Mifid II: The regulatory requirements for traders

Mifid II is a sweeping legislation that affects a wide variety of organisations including interdealer brokers, investment banks and stockbrokers through to data reporting services providers. The effects of the legislation will be far-reaching as it impacts functions such as client services, trading, transaction reporting, IT systems and many more.

Designed to protect investors and ensure transparency, Mifid II introduces numerous changes that are relevant to organisations that use algorithmic and high frequency trading (HFT) strategies. The regulator recognises the growth of these strategies, and while well disposed to their use, it acknowledges the potential risk they pose, which could lead to disorderly markets. Therefore, the legislation is increasing scrutiny on firms adopting algorithmic and HFT strategies so that the regulators are able to pursue traders who attempt to manipulate the prices of financial instruments.

Mifid II demands are high

In fact, organisations are required to accurately record (time sequenced, clock synchronised to one millionth of a second and time stamped) when every single order is submitted, executed – along with quotations on trading venues – for a minimum of five years. Recording this level of precision is no easy task. Also, banks and brokers will need to show customers that they were offered the best available price for their trades.

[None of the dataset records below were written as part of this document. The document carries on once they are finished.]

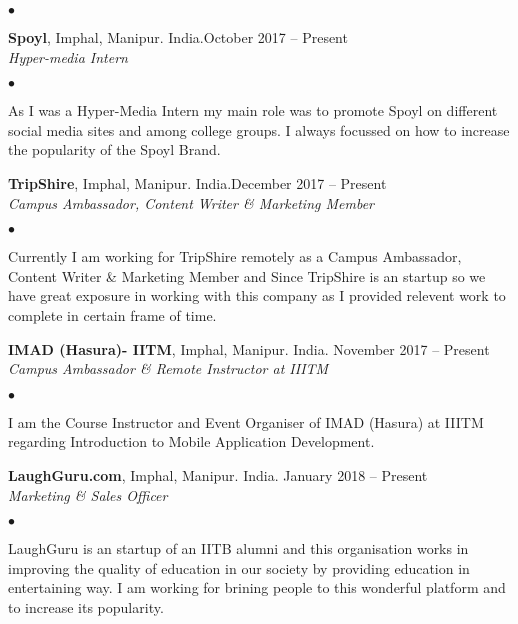 \documentclass[margin,line]{res}
\newenvironment{list2}{
  \begin{list}{$\bullet$}{%
      \setlength{\itemsep}{0in}
      \setlength{\parsep}{0in} \setlength{\parskip}{0in}
      \setlength{\topsep}{0in} \setlength{\partopsep}{0in}
      \setlength{\leftmargin}{0.2in}}}{\end{list}}
\begin{document}
\begin{resume}
\begin{list2}
\end{list2}
{\bf Spoyl}, Imphal, Manipur. India.\hfill {October 2017 -- Present}\\
{\em Hyper-media Intern}\\
\begin{list2} %
\item As I was a Hyper-Media Intern my main role was to promote Spoyl on different social media sites and among college groups. I always focussed on how to increase the popularity of the Spoyl Brand. \\

\end{list2}
{\bf TripShire}, Imphal, Manipur. India.\hfill {December 2017 -- Present}\\
{\em Campus Ambassador, Content Writer 
\& Marketing Member}\\
\begin{list2} %
\item  Currently I am working for TripShire remotely as a Campus Ambassador, Content Writer 
\& Marketing Member and Since TripShire is an startup so we have great exposure in working with this company as I provided relevent work to complete in certain frame of time. \\
\end{list2}
{\bf IMAD (Hasura)- IITM}, Imphal, Manipur. India. \hfill{November 2017 -- Present}\\
{\em Campus Ambassador \& Remote Instructor at IIITM}
\begin{list2} %
\item I am the Course Instructor and Event Organiser of IMAD (Hasura) at IIITM regarding Introduction to Mobile Application Development. \\

\end{list2}
{\bf  LaughGuru.com}, Imphal, Manipur. India. \hfill{January 2018 -- Present}\\
{\em Marketing \& Sales Officer}
\begin{list2} %
\item LaughGuru is an startup of an IITB alumni and this organisation works in improving the quality of education in our society by providing education in entertaining way. I am working for brining people to this wonderful platform and to increase its popularity. \\

\end{list2}



\end{resume}
\end{document}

To this end, Mifid requires algorithmic traders to have effective systems and controls in place for record keeping and approval. Due to the extensive reliance of organisations on spreadsheets for data feeds, modelling and manipulation, an automated approach to spreadsheet management and control is essential for organisations to comply with these central components of Mifid.

For example, Mifid demands a full sign off of workflow processes from all business functions – such as market risk, credit risk, operational risk and compliance – to any changes to algorithms that have connections to the market. So, wherever organisations use Excel spreadsheets to connect to APIs and trading gateways, auditable controls around the spreadsheet models that feed the algorithmic trading network there will be needed. Similarly, any updates to pricing methodologies that are fed into algorithms will need to be tested to ensure compatibility, along with an audit trail to demonstrate evidence of the process. Also, when new algorithms are created, organisations will need to demonstrate evidence that the new templates have been properly tested and signed off before going into production.

Automated spreadsheet management can help

Given the complexity of HFT spreadsheets that feed data into the algorithms, manually undertaking the processes to demonstrate compliance will be impossible. In contrast, with automated spreadsheet management, organisations will be able to build workflows in to their business processes for change management, testing and so on, to demonstrate compliance as a matter of routine. With automated spreadsheet management, organisations will also be able to use the evidence generated to communicate the changes in the algorithms to the National Crime Agency (NCA), which is mandatory for organisations.

Organisations involved in algorithmic and HFT strategies will be required to perform regular stress testing to ensure that in the event of a market crisis, their algorithms do not act in a disorderly way to compound the situation. Spreadsheet management solutions will help organisations to create a comprehensive inventory of all the algorithms and the various spreadsheet-based data sources that feed them. This will provide them with complete visibility of the algorithms that are in scope. Thereafter, with automated spreadsheet control processes in place, firms will be able to see the inputs to the algorithms at a granular level and where required even allow the organisation to retrace steps across the execution process of trades.

Automation of spreadsheet management delivers best practice for compliance

Similar to many other legislative and regulatory requirements, the driving force behind Mifid is transparency. Additionally, the legislation aims to ensure that the most senior executives – who may not necessarily be directly involved in the trading function – take responsibility and remain accountable for how algorithmic and HFT trades are executed and administered. An automated approach to spreadsheet management will ensure that all the necessary best practice processes and safeguards to track changes in records for Mifid compliance purposes are embedded in the organisation. With the clock ticking, organisations need to start planning for implementing the changes this ambitious and controversial legislation demands – if they haven’t already. January 2018 is just around the corner.